SCAP/SREBPs are Central Players in Lipid Metabolism and Novel Metabolic Targets in Cancer Therapy.

Abstract

Lipid metabolism reprogramming emerges as a new hallmark of malignancies. Sterol regulatory element-binding proteins (SREBPs), which are central players in lipid metabolism, are endoplasmic reticulum (ER)-bound transcription factors that control the expression of genes important for lipid synthesis and uptake. Their transcriptional activation requires binding to SREBP cleavageactivating protein (SCAP) to translocate their inactive precursors from the ER to the Golgi to undergo cleavage and subsequent nucleus translocation of their NH2-terminal forms. Recent studies have revealed that SREBPs are markedly upregulated in human cancers, providing the mechanistic link between lipid metabolism alterations and malignancies. Pharmacological or genetic inhibition of SCAP or SREBPs significantly suppresses tumor growth in various cancer models, demonstrating that SCAP/SREBPs could serve as promising metabolic targets for cancer therapy.

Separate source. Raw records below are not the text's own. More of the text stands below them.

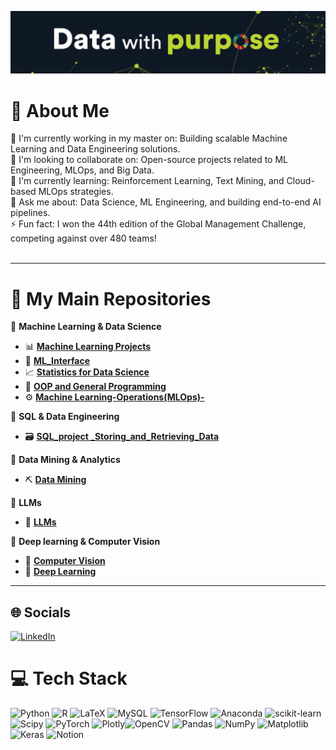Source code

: ![Banner](image.png)

# 💫 About Me
🔭 I'm currently working in my master on: Building scalable Machine Learning and Data Engineering solutions.<br>🤝 I'm looking to collaborate on: Open-source projects related to ML Engineering, MLOps, and Big Data.<br>🌱 I'm currently learning: Reinforcement Learning, Text Mining, and Cloud-based MLOps strategies.<br>💬 Ask me about: Data Science, ML Engineering, and building end-to-end AI pipelines.<br>⚡ Fun fact: I won the 44th edition of the Global Management Challenge, competing against over 480 teams!<br><br>

---

# 📂 **My Main Repositories**  

🔹 **Machine Learning & Data Science**  
- 📊 [**Machine Learning Projects**](https://github.com/jorgemiguelcordeiro/Machine-Learning-Projects) 
- 🤖 [**ML_Interface**](https://github.com/jorgemiguelcordeiro/ML_Interface) 
- 📈 [**Statistics for Data Science**](https://github.com/jorgemiguelcordeiro/Statistics-for-Data-Science)
- 🐍 [**OOP and General Programming**](https://github.com/jorgemiguelcordeiro/OOP-and-General-Programming)
- ⚙️ [**Machine Learning-Operations(MLOps)-**](https://github.com/jorgemiguelcordeiro/Machine-Learning-Operations-MLOps-/tree/main)

🔹 **SQL & Data Engineering**  
- 🗃️ [**SQL_project _Storing_and_Retrieving_Data**](https://github.com/jorgemiguelcordeiro/SQL-project-Storing-and-Retrieving-Data-) 

🔹 **Data Mining & Analytics**  
- ⛏️ [**Data Mining**](https://github.com/jorgemiguelcordeiro/Data-Mining)
  
🔹 **LLMs**  
- 🤖 [**LLMs**](https://github.com/jorgemiguelcordeiro/LLMs)
  
🔹 **Deep learning & Computer Vision** 
- 👀 [**Computer Vision**](https://github.com/jorgemiguelcordeiro/Computer-vision)
- 👀 [**Deep Learning**](https://github.com/jorgemiguelcordeiro/Deep-Learning)

---

## 🌐 Socials
[![LinkedIn](https://img.shields.io/badge/LinkedIn-%230077B5.svg?logo=linkedin&logoColor=white)](https://www.linkedin.com/in/jmcordeiro/)

# 💻 Tech Stack
![Python](https://img.shields.io/badge/python-3670A0?style=for-the-badge&logo=python&logoColor=ffdd54) ![R](https://img.shields.io/badge/r-%23276DC3.svg?style=for-the-badge&logo=r&logoColor=white) ![LaTeX](https://img.shields.io/badge/latex-%23008080.svg?style=for-the-badge&logo=latex&logoColor=white) ![MySQL](https://img.shields.io/badge/mysql-4479A1.svg?style=for-the-badge&logo=mysql&logoColor=white) ![TensorFlow](https://img.shields.io/badge/TensorFlow-%23FF6F00.svg?style=for-the-badge&logo=TensorFlow&logoColor=white) ![Anaconda](https://img.shields.io/badge/Anaconda-%2344A833.svg?style=for-the-badge&logo=anaconda&logoColor=white) ![scikit-learn](https://img.shields.io/badge/scikit--learn-%23F7931E.svg?style=for-the-badge&logo=scikit-learn&logoColor=white) ![Scipy](https://img.shields.io/badge/SciPy-%230C55A5.svg?style=for-the-badge&logo=scipy&logoColor=%white) ![PyTorch](https://img.shields.io/badge/PyTorch-%23EE4C2C.svg?style=for-the-badge&logo=PyTorch&logoColor=white) ![Plotly](https://img.shields.io/badge/Plotly-%233F4F75.svg?style=for-the-badge&logo=plotly&logoColor=white)![OpenCV](https://img.shields.io/badge/opencv-%23white.svg?style=for-the-badge&logo=opencv&logoColor=white)
![Pandas](https://img.shields.io/badge/pandas-%23150458.svg?style=for-the-badge&logo=pandas&logoColor=white) ![NumPy](https://img.shields.io/badge/numpy-%23013243.svg?style=for-the-badge&logo=numpy&logoColor=white) ![Matplotlib](https://img.shields.io/badge/Matplotlib-%23ffffff.svg?style=for-the-badge&logo=Matplotlib&logoColor=black) ![Keras](https://img.shields.io/badge/Keras-%23D00000.svg?style=for-the-badge&logo=Keras&logoColor=white)
![Notion](https://img.shields.io/badge/Notion-%23000000.svg?style=for-the-badge&logo=notion&logoColor=white)
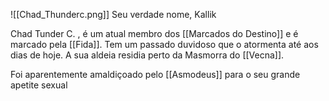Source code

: ![[Chad_Thunderc.png]]
Seu verdade nome, Kallik

Chad Tunder C. , é um atual membro dos [[Marcados do Destino]] e é marcado pela [[Fida]]. Tem um passado duvidoso que o atormenta até aos dias de hoje. 
A sua aldeia residia perto da Masmorra do [[Vecna]].


Foi aparentemente amaldiçoado pelo [[Asmodeus]] para o seu grande apetite sexual 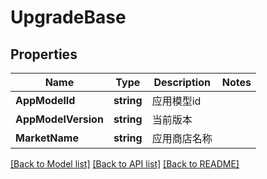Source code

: # UpgradeBase

## Properties

Name | Type | Description | Notes
------------ | ------------- | ------------- | -------------
**AppModelId** | **string** | 应用模型id | 
**AppModelVersion** | **string** | 当前版本 | 
**MarketName** | **string** | 应用商店名称 | 

[[Back to Model list]](../README.md#documentation-for-models) [[Back to API list]](../README.md#documentation-for-api-endpoints) [[Back to README]](../README.md)


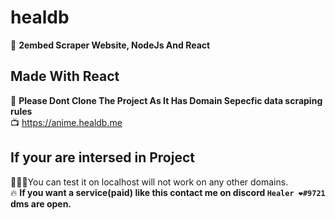 # healdb
🧯 **2embed Scraper Website, NodeJs And React**

## Made With React
🚒 **Please Dont Clone The Project As It Has Domain Sepecfic data scraping rules** \
📺 https://anime.healdb.me

## If your are intersed in Project
🧑🏻‍🚒You can test it on localhost will not work on any other domains. \
🔥 **If you want a service(paid) like this contact me on discord `Healer ❤#9721` dms are open.**
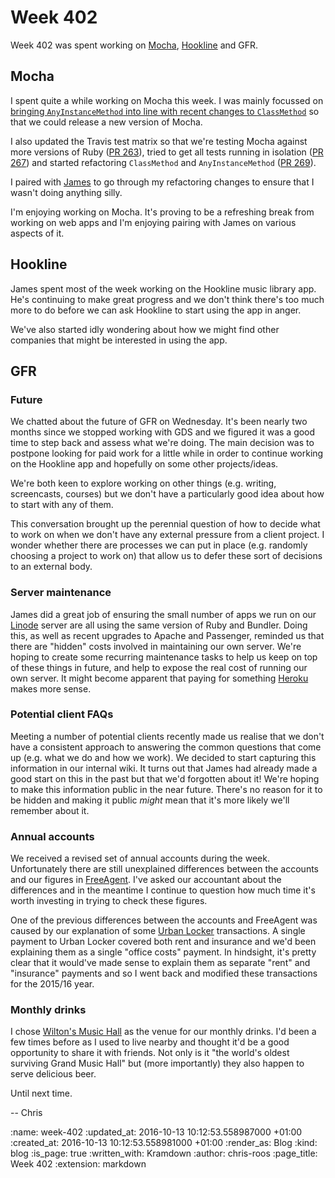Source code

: Week 402
========

Week 402 was spent working on [Mocha][mocha], [Hookline][hookline] and GFR.

## Mocha

I spent quite a while working on Mocha this week. I was mainly focussed on [bringing `AnyInstanceMethod` into line with recent changes to `ClassMethod`][mocha-pr-262] so that we could release a new version of Mocha.

I also updated the Travis test matrix so that we're testing Mocha against more versions of Ruby ([PR 263][mocha-pr-263]), tried to get all tests running in isolation ([PR 267][mocha-pr-267]) and started refactoring `ClassMethod` and `AnyInstanceMethod` ([PR 269][mocha-pr-269]).

I paired with [James][james-mead] to go through my refactoring changes to ensure that I wasn't doing anything silly.

I'm enjoying working on Mocha. It's proving to be a refreshing break from working on web apps and I'm enjoying pairing with James on various aspects of it.

## Hookline

James spent most of the week working on the Hookline music library app. He's continuing to make great progress and we don't think there's too much more to do before we can ask Hookline to start using the app in anger.

We've also started idly wondering about how we might find other companies that might be interested in using the app.

## GFR

### Future

We chatted about the future of GFR on Wednesday. It's been nearly two months since we stopped working with GDS and we figured it was a good time to step back and assess what we're doing. The main decision was to postpone looking for paid work for a little while in order to continue working on the Hookline app and hopefully on some other projects/ideas.

We're both keen to explore working on other things (e.g. writing, screencasts, courses) but we don't have a particularly good idea about how to start with any of them.

This conversation brought up the perennial question of how to decide what to work on when we don't have any external pressure from a client project. I wonder whether there are processes we can put in place (e.g. randomly choosing a project to work on) that allow us to defer these sort of decisions to an external body.

### Server maintenance

James did a great job of ensuring the small number of apps we run on our [Linode][linode] server are all using the same version of Ruby and Bundler. Doing this, as well as recent upgrades to Apache and Passenger, reminded us that there are "hidden" costs involved in maintaining our own server. We're hoping to create some recurring maintenance tasks to help us keep on top of these things in future, and help to expose the real cost of running our own server. It might become apparent that paying for something [Heroku][heroku] makes more sense.

### Potential client FAQs

Meeting a number of potential clients recently made us realise that we don't have a consistent approach to answering the common questions that come up (e.g. what we do and how we work). We decided to start capturing this information in our internal wiki. It turns out that James had already made a good start on this in the past but that we'd forgotten about it! We're hoping to make this information public in the near future. There's no reason for it to be hidden and making it public _might_ mean that it's more likely we'll remember about it.

### Annual accounts

We received a revised set of annual accounts during the week. Unfortunately there are still unexplained differences between the accounts and our figures in [FreeAgent][free-agent]. I've asked our accountant about the differences and in the meantime I continue to question how much time it's worth investing in trying to check these figures.

One of the previous differences between the accounts and FreeAgent was caused by our explanation of some [Urban Locker][urban-locker] transactions. A single payment to Urban Locker covered both rent and insurance and we'd been explaining them as a single "office costs" payment. In hindsight, it's pretty clear that it would've made sense to explain them as separate "rent" and "insurance" payments and so I went back and modified these transactions for the 2015/16 year.

### Monthly drinks

I chose [Wilton's Music Hall][wiltons-music-hall] as the venue for our monthly drinks. I'd been a few times before as I used to live nearby and thought it'd be a good opportunity to share it with friends. Not only is it "the world's oldest surviving Grand Music Hall" but (more importantly) they also happen to serve delicious beer.

Until next time.

-- Chris

[free-agent]: https://www.freeagent.com/
[heroku]: https://www.heroku.com/
[hookline]: http://hookline.tv/
[james-mead]: /james-mead
[linode]: https://www.linode.com/
[mocha]: https://github.com/freerange/mocha
[mocha-pr-262]: https://github.com/freerange/mocha/pull/262
[mocha-pr-263]: https://github.com/freerange/mocha/pull/263
[mocha-pr-267]: https://github.com/freerange/mocha/pull/267
[mocha-pr-269]: https://github.com/freerange/mocha/pull/269
[urban-locker]: http://urbanlocker.co.uk/
[wiltons-music-hall]: https://wiltons.org.uk/

:name: week-402
:updated_at: 2016-10-13 10:12:53.558987000 +01:00
:created_at: 2016-10-13 10:12:53.558981000 +01:00
:render_as: Blog
:kind: blog
:is_page: true
:written_with: Kramdown
:author: chris-roos
:page_title: Week 402
:extension: markdown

In this review, we will summarize recent progress in our understanding of the underlying molecular mechanisms regulating SCAP/SREBPs and lipid metabolism in malignancies, discuss new findings about SREBP trafficking, which requires SCAP N-glycosylation, and introduce a newly identified microRNA-29-mediated negative feedback regulation of the SCAP/SREBP pathway. Moreover, we will review recently developed inhibitors targeting the SCAP/SREBP pathway for cancer treatment.